Volume and modelling: Video and teaching guide

Use this video as a springboard to explore volume of composite shapes, adjusting numbers to make calculations friendlier, and drawing on reasoning and mathematical modelling.

The video uses the scenario of a project manager asking the construction team if there are enough bricks onsite to build three identical foundations. To determine if more bricks need to be ordered, the calculated number of bricks is then compared to the number available on the pallet.

Australian Curriculum V9 Mathematics
Year 7: Measurement
AC9M7M02, AC9M7M06


Numeracy Progression
Multiplicative Strategies: P7
Understanding units of measurement: P8, P9

*P stands for Progression level

Watch the video below with your students (full screen recommended).

Video duration: 3 min 19 sec

Suggestions to follow up video

Objective: To create different arrangements of blocks for a specified volume.

In this video, students will be shown strategies to calculate arrangements of bricks (rectangular prisms).
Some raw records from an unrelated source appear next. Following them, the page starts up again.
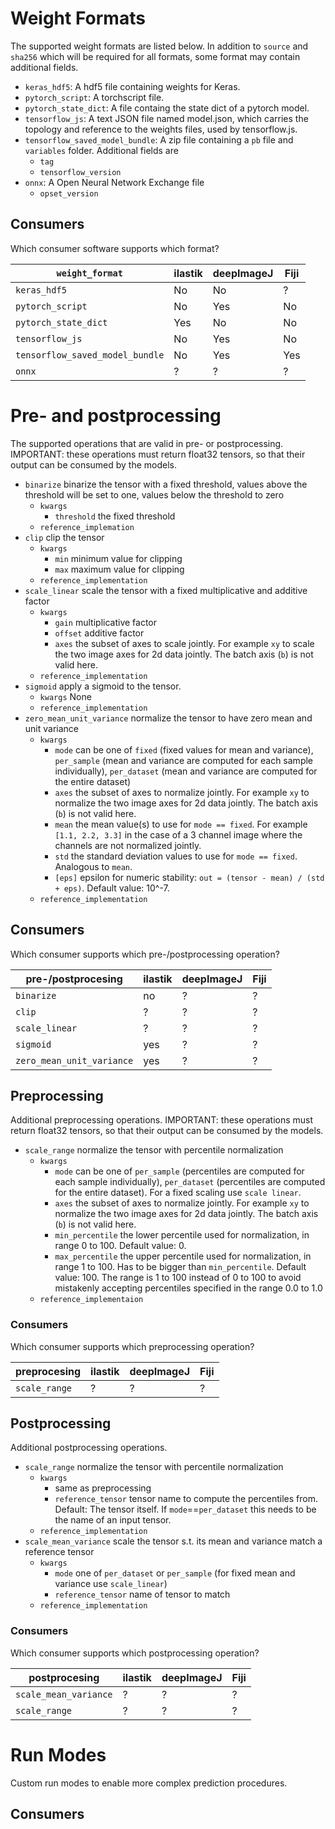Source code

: # Weight Formats

The supported weight formats are listed below. In addition to `source` and `sha256` which will be required for all formats, some format may contain additional fields.

- `keras_hdf5`: A hdf5 file containing weights for Keras.
- `pytorch_script`: A torchscript file.
- `pytorch_state_dict`: A file containg the state dict of a pytorch model.
- `tensorflow_js`: A text JSON file named model.json, which carries the topology and reference to the weights files, used by tensorflow.js.
- `tensorflow_saved_model_bundle`: A zip file containing a `pb` file and `variables` folder. Additional fields are
  - `tag`
  - `tensorflow_version`
- `onnx`: A Open Neural Network Exchange file
  - `opset_version`

## Consumers

Which consumer software supports which format?

| `weight_format`       | ilastik | deepImageJ | Fiji |
| --------------------- | ------- | ---------- | ---- |
|  `keras_hdf5`         | No      | No         | ?    | 
|  `pytorch_script`     | No      | Yes        | No   |
|  `pytorch_state_dict` | Yes     | No         | No   |
|  `tensorflow_js`      | No      | Yes        | No   |
|  `tensorflow_saved_model_bundle` | No | Yes | Yes |
|  `onnx` | ? | ? | ? |


# Pre- and postprocessing

The supported operations that are valid in pre- or postprocessing. IMPORTANT: these operations must return float32 tensors, so that their output can be consumed by the models.

- `binarize` binarize the tensor with a fixed threshold, values above the threshold will be set to one, values below the threshold to zero
  - `kwargs`
    - `threshold` the fixed threshold
  - `reference_implemation`
- `clip` clip the tensor
  - `kwargs`
    - `min` minimum value for clipping
    - `max` maximum value for clipping
  - `reference_implementation`
- `scale_linear` scale the tensor with a fixed multiplicative and additive factor
  - `kwargs`
    - `gain` multiplicative factor
    - `offset` additive factor
    - `axes` the subset of axes to scale jointly. For example `xy` to scale the two image axes for 2d data jointly. The batch axis (`b`) is not valid here.
  - `reference_implementation`
- `sigmoid` apply a sigmoid to the tensor.
  - `kwargs` None
  - `reference_implementation`
- `zero_mean_unit_variance` normalize the tensor to have zero mean and unit variance
  - `kwargs`
    - `mode` can be one of `fixed` (fixed values for mean and variance), `per_sample` (mean and variance are computed for each sample individually), `per_dataset` (mean and variance are computed for the entire dataset)
    - `axes` the subset of axes to normalize jointly. For example `xy` to normalize the two image axes for 2d data jointly. The batch axis (`b`) is not valid here.
    - `mean` the mean value(s) to use for `mode == fixed`. For example `[1.1, 2.2, 3.3]` in the case of a 3 channel image where the channels are not normalized jointly.
    - `std` the standard deviation values to use for `mode == fixed`. Analogous to `mean`.
    - `[eps]` epsilon for numeric stability: `out = (tensor - mean) / (std + eps)`. Default value: 10^-7.
  - `reference_implementation`
  
## Consumers

Which consumer supports which pre-/postprocessing operation?

| pre-/postprocesing         | ilastik | deepImageJ | Fiji |
| -------------------------- | ------- | ---------- | ---- |
|  `binarize`                | no      | ?          | ?    |
|  `clip`                    | ?       | ?          | ?    | 
|  `scale_linear`            | ?       | ?          | ?    |
|  `sigmoid`                 | yes     | ?          | ?    |
|  `zero_mean_unit_variance` | yes     | ?          | ?    |


## Preprocessing

Additional preprocessing operations. IMPORTANT: these operations must return float32 tensors, so that their output can be consumed by the models.

- `scale_range` normalize the tensor with percentile normalization
  - `kwargs`
    - `mode` can be one of `per_sample` (percentiles are computed for each sample individually), `per_dataset` (percentiles are computed for the entire dataset). For a fixed scaling use `scale linear`.
    - `axes` the subset of axes to normalize jointly. For example `xy` to normalize the two image axes for 2d data jointly. The batch axis (`b`) is not valid here.
    - `min_percentile` the lower percentile used for normalization, in range 0 to 100. Default value: 0.
    - `max_percentile` the upper percentile used for normalization, in range 1 to 100. Has to be bigger than `min_percentile`. Default value: 100. The range is 1 to 100 instead of 0 to 100 to avoid mistakenly accepting percentiles specified in the range 0.0 to 1.0
  - `reference_implementaion`


### Consumers

Which consumer supports which preprocessing operation?

| preprocesing               | ilastik | deepImageJ | Fiji |
| -------------------------- | ------- | ---------- | ---- |
|  `scale_range`             | ?       | ?          | ?    |


## Postprocessing

Additional postprocessing operations.

- `scale_range` normalize the tensor with percentile normalization
  - `kwargs`
    - same as preprocessing
    - `reference_tensor` tensor name to compute the percentiles from. Default: The tensor itself. If `mode`==`per_dataset` this needs to be the name of an input tensor.
  - `reference_implementation`
- `scale_mean_variance` scale the tensor s.t. its mean and variance match a reference tensor 
  - `kwargs`
    - `mode` one of `per_dataset` or `per_sample` (for fixed mean and variance use `scale_linear`)
    - `reference_tensor` name of tensor to match
  - `reference_implementation`


### Consumers

Which consumer supports which postprocessing operation?

| postprocesing          | ilastik | deepImageJ | Fiji |
| --------------------- | ------- | ---------- | ---- |
| `scale_mean_variance` | ?       | ?          | ?    |
| `scale_range`         | ?       | ?          | ?    |


# Run Modes

Custom run modes to enable more complex prediction procedures.


## Consumers
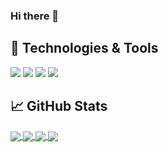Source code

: ### Hi there 👋

## 🔧 Technologies & Tools
![](https://img.shields.io/badge/OS-Linux-informational?style=flat&logo=linux&logoColor=white&color=2bbc8a)
![](https://img.shields.io/badge/Code-Python-informational?style=flat&logo=python&logoColor=white&color=2bbc8a)
![](https://img.shields.io/badge/Code-JavaScript-informational?style=flat&logo=javascript&logoColor=white&color=2bbc8a)
![](https://img.shields.io/badge/Editor-Visual_Studio-informational?style=flat&logo=visual-studio-code&logoColor=white&color=2bbc8a)


## &#x1f4c8; GitHub Stats

<a href="https://github.com/CornerstoneII/github-readme-stats">
  <img align="center" src="https://github-readme-stats.vercel.app/api/top-langs/?username=CornerstoneII&layout=compact" />
</a>
<a href="https://github.com/CornerstoneII/github-readme-stats">
  <img align="center" src="https://github-readme-stats.vercel.app/api?username=CornerstoneII&hide=issues&show_icons=true" />
</a>

<a href="https://github.com/CornerstoneII/HTML-CSS-Capstone">
  <img align="center" src="https://github-readme-stats.vercel.app/api/pin/?username=CornerstoneII&repo=HTML-CSS-Capstone" />
</a>

<a href="https://github.com/CornerstoneII/Using-Bootstrap">
  <img align="center" src="https://github-readme-stats.vercel.app/api/pin/?username=CornerstoneII&repo=Using-Bootstrap" />
</a>

<!--
**CornerstoneII/CornerstoneII** is a ✨ _special_ ✨ repository because its `README.md` (this file) appears on your GitHub profile.

Here are some ideas to get you started:

- 🔭 I’m currently working on ...
- 🌱 I’m currently learning ...
- 👯 I’m looking to collaborate on ...
- 🤔 I’m looking for help with ...
- 💬 Ask me about ...
- 📫 How to reach me: ...
- 😄 Pronouns: ...
- ⚡ Fun fact: ...
-->
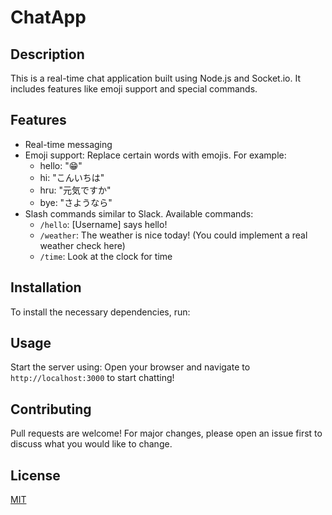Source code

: # ChatApp

## Description
This is a real-time chat application built using Node.js and Socket.io. It includes features like emoji support and special commands.

## Features
- Real-time messaging
- Emoji support: Replace certain words with emojis. For example:
    - hello: "😁"
    - hi: "こんいちは"
    - hru: "元気ですか"
    - bye: "さようなら"
- Slash commands similar to Slack. Available commands:
    - `/hello`: [Username] says hello!
    - `/weather`: The weather is nice today! (You could implement a real weather check here)
    - `/time`: Look at the clock for time

## Installation
To install the necessary dependencies, run:

## Usage
Start the server using:
Open your browser and navigate to `http://localhost:3000` to start chatting!

## Contributing
Pull requests are welcome! For major changes, please open an issue first to discuss what you would like to change.

## License
[MIT](https://choosealicense.com/licenses/mit/)
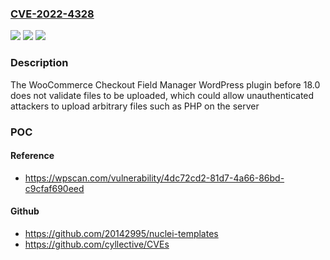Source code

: ### [CVE-2022-4328](https://cve.mitre.org/cgi-bin/cvename.cgi?name=CVE-2022-4328)
![](https://img.shields.io/static/v1?label=Product&message=WooCommerce%20Checkout%20Field%20Manager&color=blue)
![](https://img.shields.io/static/v1?label=Version&message=0%3C%2018.0%20&color=brighgreen)
![](https://img.shields.io/static/v1?label=Vulnerability&message=CWE-434%20Unrestricted%20Upload%20of%20File%20with%20Dangerous%20Type&color=brighgreen)

### Description

The WooCommerce Checkout Field Manager WordPress plugin before 18.0 does not validate files to be uploaded, which could allow unauthenticated attackers to upload arbitrary files such as PHP on the server

### POC

#### Reference
- https://wpscan.com/vulnerability/4dc72cd2-81d7-4a66-86bd-c9cfaf690eed

#### Github
- https://github.com/20142995/nuclei-templates
- https://github.com/cyllective/CVEs

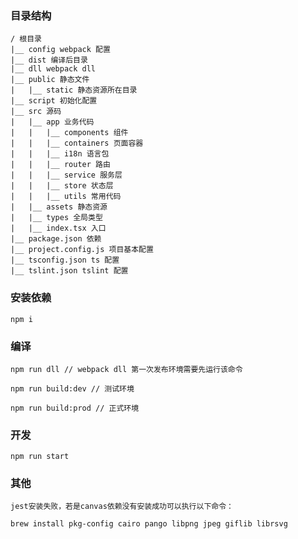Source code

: 
### 目录结构

    / 根目录
    |__ config webpack 配置
    |__ dist 编译后目录
    |__ dll webpack dll
    |__ public 静态文件
    |   |__ static 静态资源所在目录
    |__ script 初始化配置
    |__ src 源码
    |   |__ app 业务代码
    |   |   |__ components 组件
    |   |   |__ containers 页面容器
    |   |   |__ i18n 语言包
    |   |   |__ router 路由
    |   |   |__ service 服务层
    |   |   |__ store 状态层
    |   |   |__ utils 常用代码
    |   |__ assets 静态资源
    |   |__ types 全局类型
    |   |__ index.tsx 入口
    |__ package.json 依赖
    |__ project.config.js 项目基本配置
    |__ tsconfig.json ts 配置
    |__ tslint.json tslint 配置

### 安装依赖

    npm i

### 编译

    npm run dll // webpack dll 第一次发布环境需要先运行该命令

    npm run build:dev // 测试环境

    npm run build:prod // 正式环境

### 开发

    npm run start


### 其他

    jest安装失败，若是canvas依赖没有安装成功可以执行以下命令：

    brew install pkg-config cairo pango libpng jpeg giflib librsvg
You may decide to have students use cubes or blocks or isometric paper to create arrangements that are made up of a set number. For example, students might make an arrangement that has a volume of 24 blocks.

Role of teacher: Make explicit that there are multiple ways to arrange the blocks to make a volume of 24 blocks. These include: 2 wide x 3 long x 4 high; 1 wide x 24 long x 1 high; or 3 wide x 4 long x 2 high. Some students may be familiar with fact that the formula to calculate the volume of a rectangular prism is length x width x height.

Objective: To calculate the volume of stacked bricks in various arrangements, some of which cannot be seen.

Role of teacher: Make explicit that there is not one correct way to calculate the volume of bricks in various arrangements that are made up of composite shapes. We can use spatial visualisation to ‘see’ the composite shapes in different ways. If needed, use cubes to model the scenario in class.

In the video, the first task for Mindy and Raff is to calculate the number of bricks needed for the three foundations. Two methods of calculating the volume of the arrangement, some of which cannot be seen, are shown. Take time to explore the two strategies and have students talk about their preferred way to calculate the volume. They may suggest an alternative approach. Note that we are using informal units rather than formal units of cubic metres or cubic centimetres.

A diagram of a structure made of increasingly larger piles of bricks.

A diagram of a structure made of bricks. The structure is made up of three rectangular blocks, becoming increasingly larger. A block of 8 bricks in a rectangular shape at the fore is highlighted. Labels are shown 2 high, 2 long and 2 wide. Text in a box shows the volume of the highlighted section as 8 bricks.

Person wearing a hard hat and overalls looking at a structure made of bricks.

Person wearing a hard hat and overalls looking at a structure made of bricks. The brick structure is labelled in three parts: 1, the lowest part, which is made up of two rows of 6 bricks; 2, the middle part, which is made up of two rows of 5 bricks; and 3, the top section, which is made up of two rows of 3 bricks. Text in a box says ‘Splits the foundations into 3 layers of blocks’.

The next part of their task is to work out the total number of bricks needed. They do this by working out the number of bricks needed for one foundation and then multiplying by 3. This number is then compared to the bricks available onsite to decide if they have enough bricks.  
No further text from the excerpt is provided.